Recorded data:
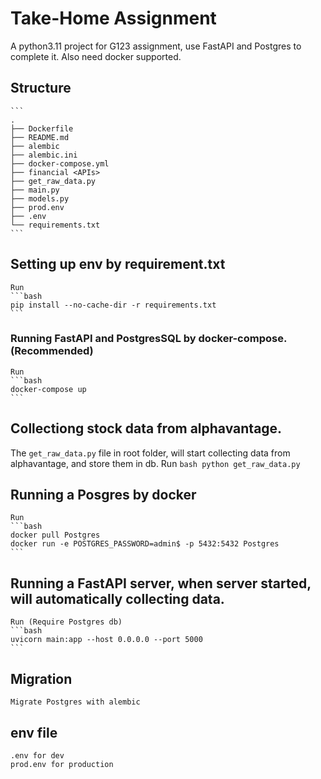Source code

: # Take-Home Assignment

A python3.11 project for G123 assignment, use FastAPI and Postgres to complete it. Also need docker supported.

## Structure    
    ```
    .
    ├── Dockerfile
    ├── README.md
    ├── alembic
    ├── alembic.ini
    ├── docker-compose.yml
    ├── financial <APIs>
    ├── get_raw_data.py
    ├── main.py
    ├── models.py
    ├── prod.env
    ├── .env
    └── requirements.txt
    ```

## Setting up env by requirement.txt
    Run 
    ```bash
    pip install --no-cache-dir -r requirements.txt
    ```

### Running FastAPI and PostgresSQL by docker-compose.(Recommended)
    Run
    ```bash
    docker-compose up
    ```

## Collectiong stock data from alphavantage.
The `get_raw_data.py` file in root folder, will start collecting data from alphavantage, and store them in db.
    Run 
    ```bash
    python get_raw_data.py
    ```

## Running a Posgres by docker

    Run 
    ```bash
    docker pull Postgres
    docker run -e POSTGRES_PASSWORD=admin$ -p 5432:5432 Postgres
    ```

## Running a FastAPI server, when server started, will automatically collecting data.
    Run (Require Postgres db)
    ```bash
    uvicorn main:app --host 0.0.0.0 --port 5000
    ```

## Migration
    Migrate Postgres with alembic

## env file
    .env for dev
    prod.env for production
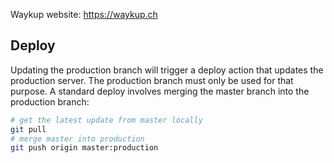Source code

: Waykup website: https://waykup.ch

## Deploy

Updating the production branch will trigger a deploy action that updates the
production server. The production branch must only be used for that purpose. A
standard deploy involves merging the master branch into the production branch:

```bash
# get the latest update from master locally
git pull
# merge master into production
git push origin master:production
```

-- What to do --
Please find the lines in the data that contain the word "alphavantage" and copy them.

-- Task answer --
## Collectiong stock data from alphavantage.
The `get_raw_data.py` file in root folder, will start collecting data from alphavantage, and store them in db.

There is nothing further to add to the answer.